Matthew 14:13-14 “When Jesus heard what had happened, he withdrew by boat privately to a solitary place. Hearing of this, the crowds followed him on foot from the towns. When Jesus landed and saw a large crowd, he had compassion on them and healed their sick.”
The “happening” Jesus had just heard was the death of his cousin, comrade, and colleague John the Baptist. Just because Jesus was God’s Son didn’t mean that his heart was made of iron. News of John’s death moved him deeply. It may also have made thoughts of his own impending death more intense. He wanted to get away for a while. He needed some time alone in prayer.
Despite his boat trip to an uninhabited piece of lakeshore real estate, the crowds searched him out. We might wonder whether he was irritated with them for denying him his privacy at a hard point in his life. I might be irritated with these people if I were in the Savior’s shoes. That isn’t right. Here were people who understood their need. They understood what we often find difficult to admit: Our problems are more than we can handle on our own. We don’t have it all together. Jesus isn’t just a fascinating character or a very nice man. He is the only one who can help us. He is someone we desperately need.
We don’t like to be so needy. We prefer to keep up an appearance of self-sufficiency. When I played football in college, I remember watching a teammate try to stay in the game after being injured. He tried to shake it off and look like he wasn’t in pain. But play after play he was run over. He was flattened. He was helpless. He didn’t want to admit that he needed to get off the field and let someone else take his place. But he was doing neither himself nor the team any favors by staying in.
How long can we keep up the illusion that we aren’t hurt, that we can do it, while life flattens us play after play? The pride of self-sufficiency does more than leave us alone in pain. It keeps us way from the one who can help. It cuts us off from Jesus.
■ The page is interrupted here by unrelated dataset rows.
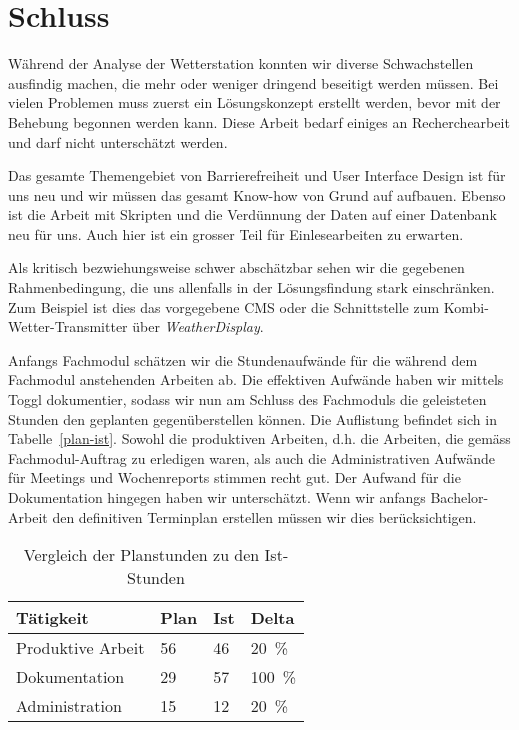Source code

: \section{Schluss}
Während der Analyse der Wetterstation konnten wir diverse Schwachstellen ausfindig machen, die mehr oder weniger dringend beseitigt werden müssen.
Bei vielen Problemen muss zuerst ein Lösungskonzept erstellt werden, bevor mit der Behebung begonnen werden kann. Diese Arbeit bedarf einiges an Recherchearbeit und darf nicht unterschätzt werden.
\newline

\noindent
Das gesamte Themengebiet von Barrierefreiheit und User Interface Design ist für uns neu und wir müssen das gesamt Know-how von Grund auf aufbauen. Ebenso ist die Arbeit mit Skripten und die Verdünnung der Daten auf einer Datenbank neu für uns. Auch hier ist ein grosser Teil für Einlesearbeiten zu erwarten.
\newline

\noindent
Als kritisch bezwiehungsweise schwer abschätzbar sehen wir die gegebenen Rahmenbedingung, die uns allenfalls in der Lösungsfindung stark einschränken.
Zum Beispiel ist dies das vorgegebene CMS oder die Schnittstelle zum Kombi-Wetter-Transmitter über \textit{WeatherDisplay}.
\newline

\noindent
Anfangs Fachmodul schätzen wir die Stundenaufwände für die während dem Fachmodul anstehenden Arbeiten ab. Die effektiven Aufwände haben wir mittels Toggl dokumentier, sodass wir nun am Schluss des Fachmoduls die geleisteten Stunden den geplanten gegenüberstellen können. Die Auflistung befindet sich in Tabelle~\ref{plan-ist}. 
Sowohl die produktiven Arbeiten, d.h. die Arbeiten, die gemäss Fachmodul-Auftrag zu erledigen waren, als auch die Administrativen Aufwände für Meetings und Wochenreports stimmen recht gut. Der Aufwand für die Dokumentation hingegen haben wir unterschätzt. Wenn wir anfangs Bachelor-Arbeit den definitiven Terminplan erstellen müssen wir dies berücksichtigen.
\newline

\begin{table}[h]
\centering
\begin{tabular}{|l|l|l|l|}
\hline
 Tätigkeit			&  Plan	& Ist  	& Delta  		\\ \hline
 Produktive Arbeit	&  56		&  46		&  20~\%		\\ \hline
 Dokumentation		&  29		&  57		&  100~\%		\\ \hline
 Administration		&  15		&  12		&  20~\%		\\ \hline
\end{tabular}
\caption{Vergleich der Planstunden zu den Ist-Stunden}
\label{table:plan-ist}
\end{table}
If that doesn’t change, the injury will be fatal.
These people understood their need, and in Jesus they found more than a helper. “When Jesus landed and saw a large crowd, he had compassion on them and healed their sick.” The crowd didn’t have to twist his arm to get him to do something. They received much more than instant medical attention. Before they said a word, Jesus had compassion.
Compassion is one of those great, gospel words. It is a “good news” word that promise our God cares. Our Savior is not a marble statue God: grand and impressive in size and appearance, but cold and distant when it comes to our needs. Jesus has compassion. Our troubles genuinely touch his heart. He shares our pain. Moved by compassion, he comes to our aid.
Who should know this better than New Testament Christians who have seen his cross? You don’t die for a cause you don’t feel passionately about. You don’t give your life for people who don’t literally mean everything to you. Along with grace and love, compassion moved Jesus to die for our sins. He relieved us from the misery of our guilt and spared us from the pain of hell. We don’t have to talk him into it. We don’t have to butter him up or work him into a better mood. Long before any of us ever thought to ask, “Lord, could you forgive me?” Jesus had compassion. Long before you or I ever remembered to pray, “Lord, could you take away the pain, or help me get over this fear, or help me out with this need?” Jesus had compassion. With Jesus, we get more than a helper. He makes us the treasures of a God who deeply cares.